Melalui pengalaman-pengalaman tersebut, Saya telah mengidentifikasi bahwa kekhawatiran berlebihan itu dapat muncul ketika kita terlalu banyak membayangkan kemungkinan-kemungkinan buruk terjadi. Padahal, kemungkinan buruk itu mungkin atau bahkan tidak pernah akan terjadi. Saya mendapati bahwa untuk menghilangkan atau setidaknya mereduksi rasa khawatir adalah dengan,

  1. Kembali mengingat nikmat Allah yang selama ini didapat. Berapa banyak? tidak terbayangkan jumlahnya kan?
  2. Mengingat kembali bahwa selama ini dan sampai saat ini, Allah berpihak (memberi yang terbaik) pada mu. Allah juga yang telah menghantarkan mu sampai saat ini, menjadi seperti ini. Dan apabila Allah sampai saat ini berpihak pada mu, yakinilah bahwa seterusnya pun Allah akan berpihak pada mu.

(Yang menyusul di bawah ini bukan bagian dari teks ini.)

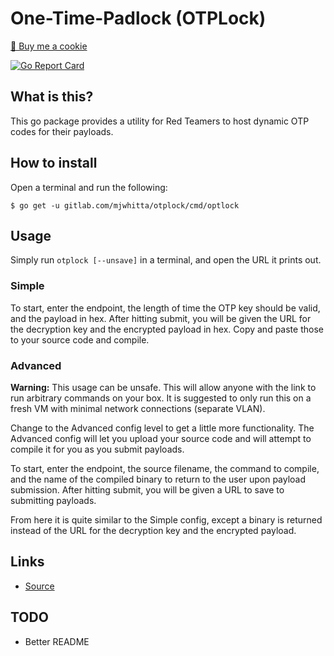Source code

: # One-Time-Padlock (OTPLock)

<a href="https://www.buymeacoffee.com/mjwhitta">🍪 Buy me a cookie</a>

[![Go Report Card](https://goreportcard.com/badge/gitlab.com/mjwhitta/otplock)](https://goreportcard.com/report/gitlab.com/mjwhitta/otplock)

## What is this?

This go package provides a utility for Red Teamers to host dynamic OTP
codes for their payloads.

## How to install

Open a terminal and run the following:

```
$ go get -u gitlab.com/mjwhitta/otplock/cmd/optlock
```

## Usage

Simply run `otplock [--unsave]` in a terminal, and open the URL it
prints out.

### Simple

To start, enter the endpoint, the length of time the OTP key should be
valid, and the payload in hex. After hitting submit, you will be given
the URL for the decryption key and the encrypted payload in hex. Copy
and paste those to your source code and compile.

### Advanced

**Warning:** This usage can be unsafe. This will allow anyone with the
link to run arbitrary commands on your box. It is suggested to only
run this on a fresh VM with minimal network connections (separate
VLAN).

Change to the Advanced config level to get a little more
functionality. The Advanced config will let you upload your source
code and will attempt to compile it for you as you submit payloads.

To start, enter the endpoint, the source filename, the command to
compile, and the name of the compiled binary to return to the user
upon payload submission. After hitting submit, you will be given a URL
to save to submitting payloads.

From here it is quite similar to the Simple config, except a binary is
returned instead of the URL for the decryption key and the encrypted
payload.

## Links

- [Source](https://gitlab.com/mjwhitta/otplock)

## TODO

- Better README
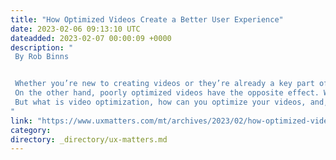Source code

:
 ```yaml
---
title: "How Optimized Videos Create a Better User Experience"
date: 2023-02-06 09:13:10 UTC
dateadded: 2023-02-07 00:00:09 +0000
description: "
 By Rob Binns 


 Whether you’re new to creating videos or they’re already a key part of your marketing or documentation strategy, there’s no denying the benefits that they can offer to your brand. Videos can help you build your community, entertain and inform your audience, and establish your brand as a trusted, credible source. If you’ve optimized your videos. Well-optimized videos offer a brilliant user experience. 
 On the other hand, poorly optimized videos have the opposite effect. When videos  move at a snail’s pace, take an age to load, or stall throughout  playback, they bore and frustrate your users—who don’t tend to come back. 
 But what is video optimization, how can you optimize your videos, and, even more importantly, how can optimized videos create a better user experience? Let’s find out. Read More 
"
link: "https://www.uxmatters.com/mt/archives/2023/02/how-optimized-videos-create-a-better-user-experience.php"
category:
directory: _directory/ux-matters.md
---
```


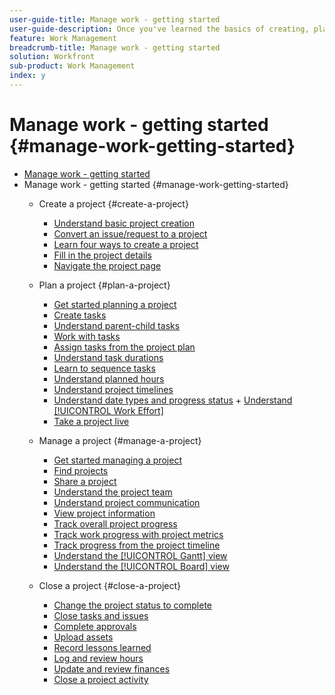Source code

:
 ```yaml
---
user-guide-title: Manage work - getting started
user-guide-description: Once you've learned the basics of creating, planning and managing projects, there are a few more things you should know to get the most out of Workfront.  
feature: Work Management
breadcrumb-title: Manage work - getting started
solution: Workfront
sub-product: Work Management
index: y
---
```



# Manage work - getting started {#manage-work-getting-started}

+ [Manage work - getting started](overview.md)
+ Manage work - getting started {#manage-work-getting-started}
  + Create a project {#create-a-project}
    + [Understand basic project creation](understand-basic-project-creation.md)
    + [Convert an issue/request to a project](create-a-project-from-a-request.md)
    + [Learn four ways to create a project](understand-other-ways-to-create-projects.md)
    + [Fill in the project details](fill-in-the-project-details.md)
    + [Navigate the project page](navigate-the-project-page.md)

  + Plan a project {#plan-a-project}
    + [Get started planning a project](getting-started-plan-a-project.md)
    + [Create tasks](how-to-create-tasks.md)
    + [Understand parent-child tasks](understand-parent-child-tasks.md)
    + [Work with tasks](work-with-tasks.md)
    + [Assign tasks from the project plan](assign-tasks-from-the-project-plan.md)
    + [Understand task durations](understand-task-durations.md)
    + [Learn to sequence tasks](learn-to-sequence-tasks.md)
    + [Understand planned hours](understand-planned-hours.md)
    + [Understand project timelines](understand-project-timelines.md)
    + [Understand date types and progress status](understand-task-dates-and-progress-status.md)    + [Understand [!UICONTROL Work Effort]](understand-work-effort.md)
    + [Take a project live](take-a-project-live.md)

  + Manage a project {#manage-a-project}
    + [Get started managing a project](getting-started-manage-a-project.md)
    + [Find projects](find-projects.md)
    + [Share a project](share-a-project.md)
    + [Understand the project team](understand-the-project-team.md)
    + [Understand project communication](understand-project-communication.md)
    + [View project information](view-project-information.md) 
    + [Track overall project progress](track-overall-project-progress.md)
    + [Track work progress with project metrics](track-work-progress-with-project-metrics.md)
    + [Track progress from the project timeline](track-work-progress-from-the-project-timeline.md)
    + [Understand the [!UICONTROL Gantt] view](understand-the-gantt-view.md)
    + [Understand the [!UICONTROL Board] view](understand-the-board-view.md)

  + Close a project {#close-a-project}
    + [Change the project status to complete](change-the-project-status.md)
    + [Close tasks and issues](close-tasks-and-issues.md)
    + [Complete approvals](complete-approvals.md)
    + [Upload assets](upload-assets.md)
    + [Record lessons learned](lessons-learned-from-closing-a-project.md)
    + [Log and review hours](log-and-review-hours.md)
    + [Update and review finances](update-and-review-finances.md)
    + [Close a project activity](close-a-project-activity.md)

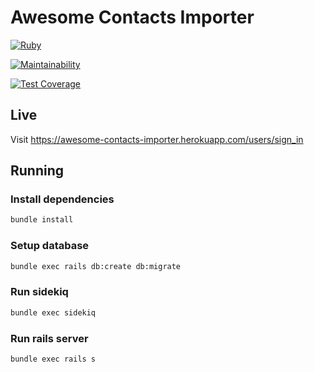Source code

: # Awesome Contacts Importer

[![Ruby](https://github.com/iagopiimenta/awesome-contacts-importer/actions/workflows/ruby.yml/badge.svg)](https://github.com/iagopiimenta/awesome-contacts-importer/actions/workflows/ruby.yml)

[![Maintainability](https://api.codeclimate.com/v1/badges/0474d1e37cc1f4e5a931/maintainability)](https://codeclimate.com/github/iagopiimenta/awesome-contacts-importer/maintainability)

[![Test Coverage](https://api.codeclimate.com/v1/badges/0474d1e37cc1f4e5a931/test_coverage)](https://codeclimate.com/github/iagopiimenta/awesome-contacts-importer/test_coverage)

## Live

Visit https://awesome-contacts-importer.herokuapp.com/users/sign_in

## Running

### Install dependencies

```bash
bundle install
```

### Setup database

```bash
bundle exec rails db:create db:migrate
```

### Run sidekiq

```bash
bundle exec sidekiq
```

### Run rails server

```bash
bundle exec rails s
```
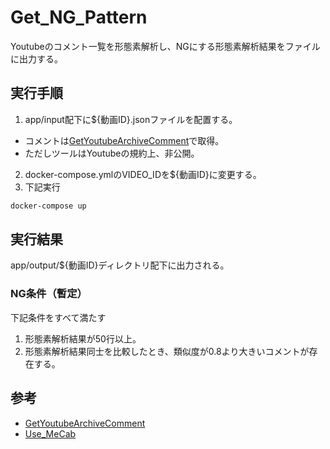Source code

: # Get_NG_Pattern

Youtubeのコメント一覧を形態素解析し、NGにする形態素解析結果をファイルに出力する。

## 実行手順

1. app/input配下に${動画ID}.jsonファイルを配置する。
  - コメントは[GetYoutubeArchiveComment](https://github.com/SampleUser0001/GetYoutubeArchiveComment)で取得。
  - ただしツールはYoutubeの規約上、非公開。
2. docker-compose.ymlのVIDEO_IDを${動画ID}に変更する。
3. 下記実行
``` sh
docker-compose up
```

## 実行結果

app/output/${動画ID}ディレクトリ配下に出力される。

### NG条件（暫定）

下記条件をすべて満たす

1. 形態素解析結果が50行以上。
2. 形態素解析結果同士を比較したとき、類似度が0.8より大きいコメントが存在する。

## 参考

- [GetYoutubeArchiveComment](https://github.com/SampleUser0001/GetYoutubeArchiveComment)
- [Use_MeCab](https://github.com/SampleUser0001/Use_MeCab)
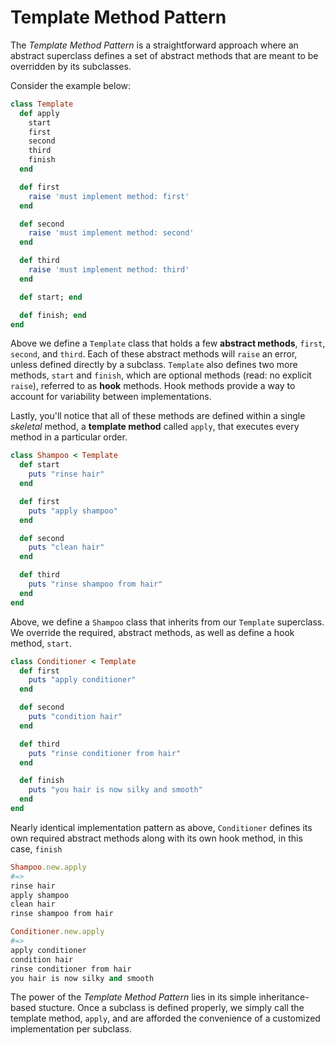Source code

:Template Method Pattern
=======================

The *Template Method Pattern* is a straightforward approach where an abstract superclass defines a set of abstract methods that are meant to be overridden by its subclasses.

Consider the example below:

```ruby
class Template
  def apply
    start
    first
    second
    third
    finish
  end

  def first
    raise 'must implement method: first'
  end

  def second
    raise 'must implement method: second'
  end

  def third
    raise 'must implement method: third'
  end

  def start; end

  def finish; end
end
```

Above we define a `Template` class that holds a few **abstract methods**, `first`, `second`, and `third`. Each of these abstract methods will `raise` an error, unless defined directly by a subclass. `Template` also defines two more methods, `start` and `finish`, which are optional methods (read: no explicit `raise`), referred to as **hook** methods. Hook methods provide a way to account for variability between implementations.

Lastly, you'll notice that all of these methods are defined within a single *skeletal* method, a **template method** called `apply`, that executes every method in a particular order.

```ruby
class Shampoo < Template
  def start
    puts "rinse hair"
  end

  def first
    puts "apply shampoo"
  end

  def second
    puts "clean hair"
  end

  def third
    puts "rinse shampoo from hair"
  end
end
```

Above, we define a `Shampoo` class that inherits from our `Template` superclass. We override the required, abstract methods, as well as define a hook method, `start`.

```ruby
class Conditioner < Template
  def first
    puts "apply conditioner"
  end

  def second
    puts "condition hair"
  end

  def third
    puts "rinse conditioner from hair"
  end

  def finish
    puts "you hair is now silky and smooth"
  end
end
```

Nearly identical implementation pattern as above, `Conditioner` defines its own required abstract methods along with its own hook method, in this case, `finish`

```ruby
Shampoo.new.apply
#=>
rinse hair
apply shampoo
clean hair
rinse shampoo from hair

Conditioner.new.apply
#=>
apply conditioner
condition hair
rinse conditioner from hair
you hair is now silky and smooth
```

The power of the *Template Method Pattern* lies in its simple inheritance-based stucture. Once a subclass is defined properly, we simply call the template method, `apply`, and are afforded the convenience of a customized implementation per subclass.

  3. Menghilangkan atau setidaknya mengurangi membayangkan kemungkinan buruk yang akan terjadi.
  4. Mulai membayangkan kemungkinan positif yang akan terjadi dan mencari-cari hikmah yang akan didapat bial kemungkinan buruk terjadi.
  5. Berusaha secara maksimal, kemudian bertawakal. Pada akhirnya, kita sadar betul bahwa yang bisa kita lakukan hanyalah berusaha. Selebihnya Allah yang menentukan, kemudian bersabar dengan apapun yang akan terjadi.
  6. Ikhlas. Dalam hal ini, yang kita kerjakan pada dasarnya kita niatkan karena Allah. Maka apabila benar-benar ikhlas, tidak ada lagi angan-angan duniawi. Sehingga bila tujuan tidak tercapai kit tidak akan kecewa, karena toh niatnya karena Allah. Dan amal sudah dicatat berdasarkan niat, bukan hasilnya.

Bila rasa kekhawatiran telah hilang atau setidaknya berkurang hingga ke level kekhawatiran yang wajar maka otomatis keraguan akan hilang dengan sendirinya. Keraguan akan berubah menjadi kemantapan. Sikap ragu-ragu ini memang menjadi ujian yang cukup besar bagi manusia. Sebab itulah yang dilakukan setan, memberi was-was kedalam dada manusia. Salah satunya dengan membuat manusia banyak membayangkan kemungkinan buruk. Sehingga akhirnya bisa melemahkan keyakinan kita terhadap takdir yang Allah tetapkan. Takdir yang Allah tetapkan pastilah baik untuk hambanya, itu lah yang harus dipahami dan diyakini.